That is what I first came to mind when I saw the above picture that was taken at my son Rocky's wedding April the 25th – just a few months ago.

I like black & white photos…. It fools the viewer by keeping my red nose a secret.

Hello Good Looking? Hmmm? I heard that expression before and I couldn’t quiet remember where… it seems there was more to it.

Hello Good Looking…. Wait! I know! The full sentence was:

“Hello Good Looking! Where have you been all my life?”

After he said that he told my neighbor Sheryl he was coming looking for her in his Cadillac and carry her away.

He told Sheryl that in about 1988 near the pharmacy department in Echards’ Drug Store on Sandy Plains Road in Marietta. Sheryl said it was Elvis Presley. She really said that and she was serious.
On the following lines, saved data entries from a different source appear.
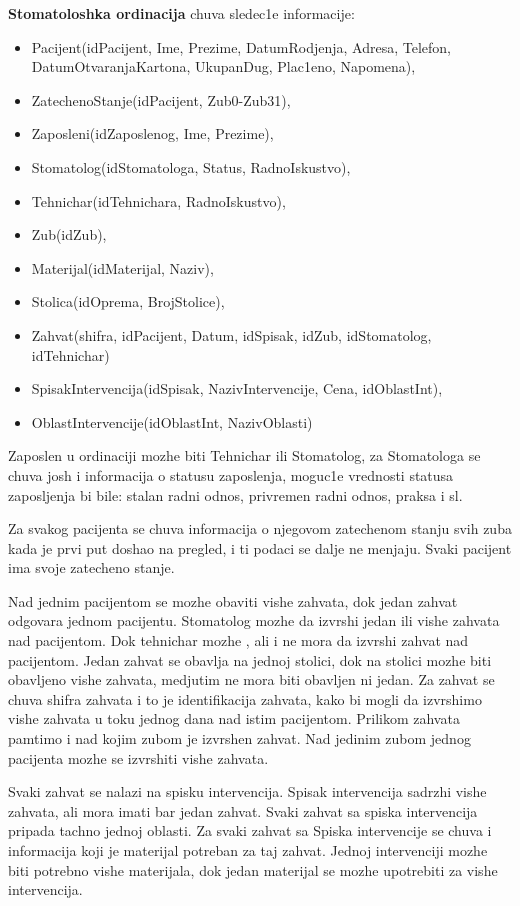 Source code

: \documentclass[10 pt]{article}
\begin{document}
\textbf{Stomatoloshka ordinacija} chuva sledec1e informacije:
\begin{itemize} 
	\item Pacijent(idPacijent, Ime, Prezime, DatumRodjenja, Adresa, Telefon, DatumOtvaranjaKartona, UkupanDug, Plac1eno, Napomena),
	\item ZatechenoStanje(idPacijent, Zub0-Zub31),
	\item Zaposleni(idZaposlenog, Ime, Prezime),
	\item Stomatolog(idStomatologa, Status, RadnoIskustvo),
	\item Tehnichar(idTehnichara, RadnoIskustvo), 
	\item Zub(idZub), 
	\item Materijal(idMaterijal, Naziv),
	\item Stolica(idOprema, BrojStolice), 
	\item Zahvat(shifra, idPacijent, Datum, idSpisak, idZub, idStomatolog,  idTehnichar) 
	\item SpisakIntervencija(idSpisak, NazivIntervencije, Cena, idOblastInt),
	\item OblastIntervencije(idOblastInt, NazivOblasti)
\end{itemize}

Zaposlen u ordinaciji mozhe biti Tehnichar ili Stomatolog, za Stomatologa se chuva josh i informacija o statusu zaposlenja, moguc1e vrednosti statusa zaposljenja bi bile: stalan radni odnos, privremen radni odnos, praksa i sl. 

Za svakog pacijenta se chuva informacija o njegovom zatechenom stanju svih zuba kada je prvi put doshao na pregled, i ti podaci se dalje ne menjaju. 
Svaki pacijent ima svoje zatecheno stanje.

Nad jednim pacijentom se mozhe obaviti vishe zahvata, dok jedan zahvat odgovara jednom pacijentu. Stomatolog mozhe da izvrshi jedan ili vishe zahvata nad pacijentom. Dok tehnichar mozhe , ali i ne mora da izvrshi zahvat nad pacijentom. Jedan zahvat se obavlja na jednoj stolici, dok na stolici mozhe biti obavljeno vishe zahvata, medjutim ne mora biti obavljen ni jedan. Za zahvat se chuva shifra zahvata i to je identifikacija zahvata, kako bi mogli da izvrshimo vishe zahvata u toku jednog dana nad istim pacijentom.  Prilikom zahvata pamtimo i nad kojim zubom je izvrshen zahvat. Nad jedinim zubom jednog pacijenta mozhe se izvrshiti vishe zahvata.

Svaki zahvat se nalazi na spisku intervencija. Spisak intervencija sadrzhi vishe zahvata, ali mora imati bar jedan zahvat. Svaki zahvat sa spiska intervencija pripada tachno jednoj oblasti. Za svaki zahvat sa Spiska intervencije se chuva i informacija koji je materijal potreban za taj zahvat. Jednoj intervenciji mozhe biti potrebno vishe materijala, dok jedan materijal se mozhe upotrebiti za vishe intervencija.
\end{document}
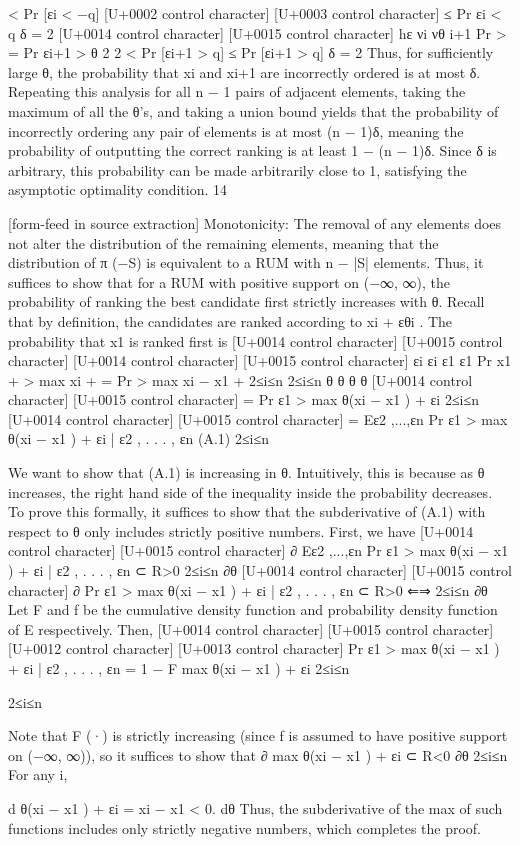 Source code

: \documentclass[10pt]{article}
\begin{document}
\begin{ReviewVerbatim}
< Pr [εi < −q]
[U+0002 control character]
[U+0003 control character]
≤ Pr εi < q
δ
=
2 [U+0014 control character]
[U+0015 control character]
hε
νi
νθ
i+1
Pr
>
= Pr εi+1 >
θ
2
2
< Pr [εi+1 > q]
≤ Pr [εi+1 > q]
δ
=
2
Thus, for sufficiently large θ, the probability that xi and xi+1 are incorrectly ordered is at most δ.
Repeating this analysis for all n − 1 pairs of adjacent elements, taking the maximum of all the θ’s, and
taking a union bound yields that the probability of incorrectly ordering any pair of elements is at most
(n − 1)δ, meaning the probability of outputting the correct ranking is at least 1 − (n − 1)δ. Since δ is
arbitrary, this probability can be made arbitrarily close to 1, satisfying the asymptotic optimality condition.
14


[form-feed in source extraction]
Monotonicity: The removal of any elements does not alter the distribution of the remaining elements,
meaning that the distribution of π (−S) is equivalent to a RUM with n − |S| elements. Thus, it suffices to
show that for a RUM with positive support on (−∞, ∞), the probability of ranking the best candidate first
strictly increases with θ.
Recall that by definition, the candidates are ranked according to xi + εθi . The probability that x1 is
ranked first is
[U+0014 control character]
[U+0015 control character]
[U+0014 control character]
[U+0015 control character]
εi
εi
ε1
ε1
Pr x1 +
> max xi +
= Pr
> max xi − x1 +
2≤i≤n
2≤i≤n
θ
θ
θ
θ
[U+0014 control character]
[U+0015 control character]
= Pr ε1 > max θ(xi − x1 ) + εi
2≤i≤n
[U+0014 control character]
[U+0015 control character]
= Eε2 ,...,εn Pr ε1 > max θ(xi − x1 ) + εi | ε2 , . . . , εn
(A.1)
2≤i≤n

We want to show that (A.1) is increasing in θ. Intuitively, this is because as θ increases, the right hand
side of the inequality inside the probability decreases. To prove this formally, it suffices to show that the
subderivative of (A.1) with respect to θ only includes strictly positive numbers. First, we have
[U+0014 control character]
[U+0015 control character]
∂
Eε2 ,...,εn Pr ε1 > max θ(xi − x1 ) + εi | ε2 , . . . , εn ⊂ R>0
2≤i≤n
∂θ
[U+0014 control character]
[U+0015 control character]
∂
Pr ε1 > max θ(xi − x1 ) + εi | ε2 , . . . , εn ⊂ R>0
⇐⇒
2≤i≤n
∂θ
Let F and f be the cumulative density function and probability density function of E respectively. Then,
[U+0014 control character]
[U+0015 control character]
[U+0012 control character]
[U+0013 control character]
Pr ε1 > max θ(xi − x1 ) + εi | ε2 , . . . , εn = 1 − F max θ(xi − x1 ) + εi
2≤i≤n

2≤i≤n

Note that F (·) is strictly increasing (since f is assumed to have positive support on (−∞, ∞)), so it suffices
to show that
∂
max θ(xi − x1 ) + εi ⊂ R<0
∂θ 2≤i≤n
For any i,

d
θ(xi − x1 ) + εi = xi − x1 < 0.
dθ
Thus, the subderivative of the max of such functions includes only strictly negative numbers, which completes
the proof.
\end{ReviewVerbatim}
\end{document}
And to give this story an extra punch, Sheryl died about a couple of days later. Her body was found by her husband days later. Her husband was absorbed in his work at several little stores he owned and didn’t drop by his house often. Her body was well preserved, Sheryl was an inside of person who didn’t go out often and kept her air conditioner temperature down very low.

Now, a little more spice: The day of Sheryl’s funeral a long sparkling shiny Cadillac cruised our neighborhood.

Wait! There is more! Years later Sarah and Bill bought the house. Their dog was terrified at something in the house. Sheryl finally materialized in front of Bill. Bill described what she looked like and how she acted and we said, “Yep, that was Sheryl!”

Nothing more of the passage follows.